● **TASK DESCRIPTION**:
Line by line, return the data exactly as shown.

Plain-text document sources:
-- Opening Marker --
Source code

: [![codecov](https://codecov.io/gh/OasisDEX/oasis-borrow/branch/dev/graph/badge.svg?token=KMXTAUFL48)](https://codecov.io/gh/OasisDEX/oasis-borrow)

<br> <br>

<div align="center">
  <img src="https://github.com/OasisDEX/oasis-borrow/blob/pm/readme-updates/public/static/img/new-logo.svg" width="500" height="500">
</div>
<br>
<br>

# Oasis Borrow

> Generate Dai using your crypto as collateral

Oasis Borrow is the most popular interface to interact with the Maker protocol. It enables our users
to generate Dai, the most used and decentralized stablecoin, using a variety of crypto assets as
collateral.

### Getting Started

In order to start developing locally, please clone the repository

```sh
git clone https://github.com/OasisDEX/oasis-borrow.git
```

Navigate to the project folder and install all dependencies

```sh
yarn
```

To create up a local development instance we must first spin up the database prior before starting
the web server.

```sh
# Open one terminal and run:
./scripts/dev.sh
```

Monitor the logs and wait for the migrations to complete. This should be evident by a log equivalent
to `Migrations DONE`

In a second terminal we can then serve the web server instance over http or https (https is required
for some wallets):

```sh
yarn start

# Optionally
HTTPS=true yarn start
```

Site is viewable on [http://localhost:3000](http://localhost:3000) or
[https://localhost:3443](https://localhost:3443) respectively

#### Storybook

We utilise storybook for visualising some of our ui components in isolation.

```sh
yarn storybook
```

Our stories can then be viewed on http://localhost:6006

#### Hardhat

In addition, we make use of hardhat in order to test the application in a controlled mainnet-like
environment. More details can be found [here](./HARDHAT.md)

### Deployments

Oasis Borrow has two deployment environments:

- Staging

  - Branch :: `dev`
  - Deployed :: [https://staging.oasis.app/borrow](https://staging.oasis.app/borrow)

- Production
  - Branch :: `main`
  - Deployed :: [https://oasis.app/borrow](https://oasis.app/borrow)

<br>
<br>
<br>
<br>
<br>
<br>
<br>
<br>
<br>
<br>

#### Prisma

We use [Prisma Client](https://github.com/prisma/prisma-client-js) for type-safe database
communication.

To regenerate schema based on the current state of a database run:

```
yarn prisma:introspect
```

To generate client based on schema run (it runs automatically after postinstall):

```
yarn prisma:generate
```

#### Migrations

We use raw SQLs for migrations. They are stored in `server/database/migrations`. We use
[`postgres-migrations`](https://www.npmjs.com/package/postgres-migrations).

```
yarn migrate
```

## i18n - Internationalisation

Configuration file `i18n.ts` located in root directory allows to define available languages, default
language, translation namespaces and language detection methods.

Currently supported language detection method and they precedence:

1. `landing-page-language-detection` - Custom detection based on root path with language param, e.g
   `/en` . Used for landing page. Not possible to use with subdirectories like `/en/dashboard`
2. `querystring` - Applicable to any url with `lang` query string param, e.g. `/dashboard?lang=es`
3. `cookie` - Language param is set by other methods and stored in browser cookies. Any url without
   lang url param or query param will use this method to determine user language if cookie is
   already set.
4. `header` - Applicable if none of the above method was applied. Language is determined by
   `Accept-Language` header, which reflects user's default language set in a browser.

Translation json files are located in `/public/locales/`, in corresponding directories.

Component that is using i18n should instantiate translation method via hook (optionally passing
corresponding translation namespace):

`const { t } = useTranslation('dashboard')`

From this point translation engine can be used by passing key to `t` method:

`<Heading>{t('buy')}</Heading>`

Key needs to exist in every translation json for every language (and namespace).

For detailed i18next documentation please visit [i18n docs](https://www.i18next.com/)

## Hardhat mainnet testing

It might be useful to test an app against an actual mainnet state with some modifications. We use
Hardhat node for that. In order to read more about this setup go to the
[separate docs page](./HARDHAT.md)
-- Closing Marker --
● **EXERCISE SOLUTION**:
Source code

: [![codecov](https://codecov.io/gh/OasisDEX/oasis-borrow/branch/dev/graph/badge.svg?token=KMXTAUFL48)](https://codecov.io/gh/OasisDEX/oasis-borrow)

<br> <br>

<div align="center">
  <img src="https://github.com/OasisDEX/oasis-borrow/blob/pm/readme-updates/public/static/img/new-logo.svg" width="500" height="500">
</div>
<br>
<br>

# Oasis Borrow

> Generate Dai using your crypto as collateral

Oasis Borrow is the most popular interface to interact with the Maker protocol. It enables our users
to generate Dai, the most used and decentralized stablecoin, using a variety of crypto assets as
collateral.

### Getting Started

In order to start developing locally, please clone the repository

```sh
git clone https://github.com/OasisDEX/oasis-borrow.git
```

Navigate to the project folder and install all dependencies

```sh
yarn
```

To create up a local development instance we must first spin up the database prior before starting
the web server.

```sh
# Open one terminal and run:
./scripts/dev.sh
```

Monitor the logs and wait for the migrations to complete. This should be evident by a log equivalent
to `Migrations DONE`

In a second terminal we can then serve the web server instance over http or https (https is required
for some wallets):

```sh
yarn start

# Optionally
HTTPS=true yarn start
```

Site is viewable on [http://localhost:3000](http://localhost:3000) or
[https://localhost:3443](https://localhost:3443) respectively

#### Storybook

We utilise storybook for visualising some of our ui components in isolation.

```sh
yarn storybook
```

Our stories can then be viewed on http://localhost:6006

#### Hardhat

In addition, we make use of hardhat in order to test the application in a controlled mainnet-like
environment. More details can be found [here](./HARDHAT.md)

### Deployments

Oasis Borrow has two deployment environments:

- Staging

  - Branch :: `dev`
  - Deployed :: [https://staging.oasis.app/borrow](https://staging.oasis.app/borrow)

- Production
  - Branch :: `main`
  - Deployed :: [https://oasis.app/borrow](https://oasis.app/borrow)

<br>
<br>
<br>
<br>
<br>
<br>
<br>
<br>
<br>
<br>

#### Prisma

We use [Prisma Client](https://github.com/prisma/prisma-client-js) for type-safe database
communication.

To regenerate schema based on the current state of a database run:

```
yarn prisma:introspect
```

To generate client based on schema run (it runs automatically after postinstall):

```
yarn prisma:generate
```

#### Migrations

We use raw SQLs for migrations. They are stored in `server/database/migrations`. We use
[`postgres-migrations`](https://www.npmjs.com/package/postgres-migrations).

```
yarn migrate
```

## i18n - Internationalisation

Configuration file `i18n.ts` located in root directory allows to define available languages, default
language, translation namespaces and language detection methods.

Currently supported language detection method and they precedence:

1. `landing-page-language-detection` - Custom detection based on root path with language param, e.g
   `/en` . Used for landing page. Not possible to use with subdirectories like `/en/dashboard`
2. `querystring` - Applicable to any url with `lang` query string param, e.g. `/dashboard?lang=es`
3. `cookie` - Language param is set by other methods and stored in browser cookies. Any url without
   lang url param or query param will use this method to determine user language if cookie is
   already set.
4. `header` - Applicable if none of the above method was applied. Language is determined by
   `Accept-Language` header, which reflects user's default language set in a browser.

Translation json files are located in `/public/locales/`, in corresponding directories.

Component that is using i18n should instantiate translation method via hook (optionally passing
corresponding translation namespace):

`const { t } = useTranslation('dashboard')`

From this point translation engine can be used by passing key to `t` method:

`<Heading>{t('buy')}</Heading>`

Key needs to exist in every translation json for every language (and namespace).

For detailed i18next documentation please visit [i18n docs](https://www.i18next.com/)

## Hardhat mainnet testing

It might be useful to test an app against an actual mainnet state with some modifications. We use
Hardhat node for that. In order to read more about this setup go to the
[separate docs page](./HARDHAT.md)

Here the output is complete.